Niels Bergsma
Niels Bergsma

Reputation: 87

Combine actor model with RESTful API

I’ve been studying the actor model for some time and trying to figure out how to correctly combine it with a RESTful API. I’m struggling how to separate responsibilities of both layers, either by using the ask-pattern or the actor-per-request. With both patterns request-reply semantics are leaking into the actor model, which seems like an anti-pattern. Most messages, initiated by an HTTP-requests, send to an actor require a reply. The receiving actors have multiple conditionals where it needs signals the API it cannot fulfil the request.

Furthermore, what is considered good practice in regard to input validation; should this be implemented as part of the HTTP (for example if field X is a valid email address, if field Y holds an integer).

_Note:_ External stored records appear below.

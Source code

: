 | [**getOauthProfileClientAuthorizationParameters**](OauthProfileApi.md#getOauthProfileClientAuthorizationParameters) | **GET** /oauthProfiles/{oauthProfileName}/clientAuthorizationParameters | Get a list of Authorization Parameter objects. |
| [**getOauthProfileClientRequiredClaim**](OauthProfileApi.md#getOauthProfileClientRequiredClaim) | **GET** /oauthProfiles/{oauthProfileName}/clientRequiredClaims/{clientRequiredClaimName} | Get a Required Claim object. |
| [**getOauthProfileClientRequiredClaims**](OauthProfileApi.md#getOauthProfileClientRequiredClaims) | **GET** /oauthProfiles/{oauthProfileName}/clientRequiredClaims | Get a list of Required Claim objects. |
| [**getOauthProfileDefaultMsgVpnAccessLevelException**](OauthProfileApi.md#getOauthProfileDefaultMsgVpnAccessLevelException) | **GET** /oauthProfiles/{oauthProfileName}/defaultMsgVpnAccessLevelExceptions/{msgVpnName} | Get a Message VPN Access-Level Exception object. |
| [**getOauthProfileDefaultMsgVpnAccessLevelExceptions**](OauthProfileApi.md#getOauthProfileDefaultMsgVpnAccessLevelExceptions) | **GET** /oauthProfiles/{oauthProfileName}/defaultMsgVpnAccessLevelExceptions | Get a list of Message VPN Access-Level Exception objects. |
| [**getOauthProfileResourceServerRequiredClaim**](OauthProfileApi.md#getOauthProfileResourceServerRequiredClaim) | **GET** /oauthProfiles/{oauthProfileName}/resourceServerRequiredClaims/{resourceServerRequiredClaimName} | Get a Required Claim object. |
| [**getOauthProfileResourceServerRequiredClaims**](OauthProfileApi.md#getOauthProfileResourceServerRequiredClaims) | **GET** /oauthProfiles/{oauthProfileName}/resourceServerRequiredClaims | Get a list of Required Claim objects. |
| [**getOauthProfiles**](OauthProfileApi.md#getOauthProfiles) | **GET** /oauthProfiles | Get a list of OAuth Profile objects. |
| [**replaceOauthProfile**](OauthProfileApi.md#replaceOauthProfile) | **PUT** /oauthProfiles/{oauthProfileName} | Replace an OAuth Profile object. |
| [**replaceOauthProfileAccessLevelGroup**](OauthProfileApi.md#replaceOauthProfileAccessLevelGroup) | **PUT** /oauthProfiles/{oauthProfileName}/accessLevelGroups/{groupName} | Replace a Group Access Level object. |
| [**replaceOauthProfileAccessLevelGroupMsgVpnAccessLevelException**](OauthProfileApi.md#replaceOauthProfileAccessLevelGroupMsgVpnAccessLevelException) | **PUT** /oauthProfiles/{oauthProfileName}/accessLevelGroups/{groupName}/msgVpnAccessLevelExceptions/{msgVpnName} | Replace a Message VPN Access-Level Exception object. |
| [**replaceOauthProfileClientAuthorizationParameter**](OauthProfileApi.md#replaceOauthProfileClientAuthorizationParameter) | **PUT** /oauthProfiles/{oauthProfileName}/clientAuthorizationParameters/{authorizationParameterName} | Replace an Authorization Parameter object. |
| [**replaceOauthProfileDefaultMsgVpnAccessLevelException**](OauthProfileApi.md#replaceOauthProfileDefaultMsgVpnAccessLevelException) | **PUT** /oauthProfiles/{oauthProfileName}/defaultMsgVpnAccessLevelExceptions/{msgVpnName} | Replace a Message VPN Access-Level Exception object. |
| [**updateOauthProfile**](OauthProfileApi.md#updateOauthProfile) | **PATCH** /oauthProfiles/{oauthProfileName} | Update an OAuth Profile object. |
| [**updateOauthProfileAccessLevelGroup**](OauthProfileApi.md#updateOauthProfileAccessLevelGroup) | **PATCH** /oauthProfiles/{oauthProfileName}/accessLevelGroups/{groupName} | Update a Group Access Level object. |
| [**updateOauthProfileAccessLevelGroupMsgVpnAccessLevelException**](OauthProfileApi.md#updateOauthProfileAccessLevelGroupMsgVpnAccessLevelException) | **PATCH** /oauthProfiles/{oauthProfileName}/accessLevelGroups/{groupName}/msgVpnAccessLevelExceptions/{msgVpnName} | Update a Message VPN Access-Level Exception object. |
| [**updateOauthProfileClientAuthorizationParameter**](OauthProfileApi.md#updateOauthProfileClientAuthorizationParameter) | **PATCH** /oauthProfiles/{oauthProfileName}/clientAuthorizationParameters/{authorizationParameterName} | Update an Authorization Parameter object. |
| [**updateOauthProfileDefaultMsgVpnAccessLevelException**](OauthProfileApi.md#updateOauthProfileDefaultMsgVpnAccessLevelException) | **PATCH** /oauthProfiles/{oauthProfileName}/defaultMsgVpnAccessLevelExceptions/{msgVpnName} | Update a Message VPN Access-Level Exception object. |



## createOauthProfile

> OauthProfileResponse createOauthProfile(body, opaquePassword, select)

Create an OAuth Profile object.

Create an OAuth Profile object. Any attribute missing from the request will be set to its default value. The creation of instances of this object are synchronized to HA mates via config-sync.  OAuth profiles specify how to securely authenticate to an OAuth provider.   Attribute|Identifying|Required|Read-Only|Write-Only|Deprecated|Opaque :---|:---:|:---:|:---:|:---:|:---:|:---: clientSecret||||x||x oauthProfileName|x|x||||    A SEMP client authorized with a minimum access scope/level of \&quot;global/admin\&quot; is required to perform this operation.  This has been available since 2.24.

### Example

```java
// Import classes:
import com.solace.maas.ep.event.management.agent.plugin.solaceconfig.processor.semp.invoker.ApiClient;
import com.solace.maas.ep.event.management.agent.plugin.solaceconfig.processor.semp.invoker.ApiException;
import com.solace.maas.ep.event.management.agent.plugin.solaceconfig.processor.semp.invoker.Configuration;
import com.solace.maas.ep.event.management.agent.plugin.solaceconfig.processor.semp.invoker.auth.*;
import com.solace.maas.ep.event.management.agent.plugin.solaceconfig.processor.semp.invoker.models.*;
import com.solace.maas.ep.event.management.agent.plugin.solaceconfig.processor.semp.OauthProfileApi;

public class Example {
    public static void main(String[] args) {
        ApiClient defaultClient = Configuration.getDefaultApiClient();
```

And for complex domain logic, how/should the actor notify the sender when a (pre-)condition fails?

Upvotes: 5

Views: 1274

Answers (1)

Bartosz Sypytkowski
Bartosz Sypytkowski

Reputation: 7542

While request/reply is an anti-pattern in inter-actor communication, nothing stands on your way to use it from outside of an actor system. You can use Ask from there and by using combination of Forward + Tell back to original sender send the reply without necessarily using request/reply model inside of an actor.

When it comes to input validation, ofc the simple validation (field presence, email format etc.) can be easily done on the web framework's level. However more advanced cases (like permission management) will probably make use of actors - at least if your business logic uses them as well.

For complex scenarios - try to think with protocols. Describe set of contracts between actors and/or external services, and use messages to control flow of your logic. It's usually hard to describe that kind of reasoning, but it's usually very easy to draw it with pencil ;)

I.e. you may decide to use some kind of AuthorizationGate actor, which given an unathorized request, will validate it: on auth failure it sends back some RequestFailed message back to original sender (the asker), on success it could transform that message into ValidRequest and send it to actor responsible for handling that message type. Then an actor (which handles only valid requests), processes it, sends RequestSucceed or RequestFailed back to original sender (remember to either store that sender as message field, or use actorRef.Forward instead of actorRef.Tell so you don't override it).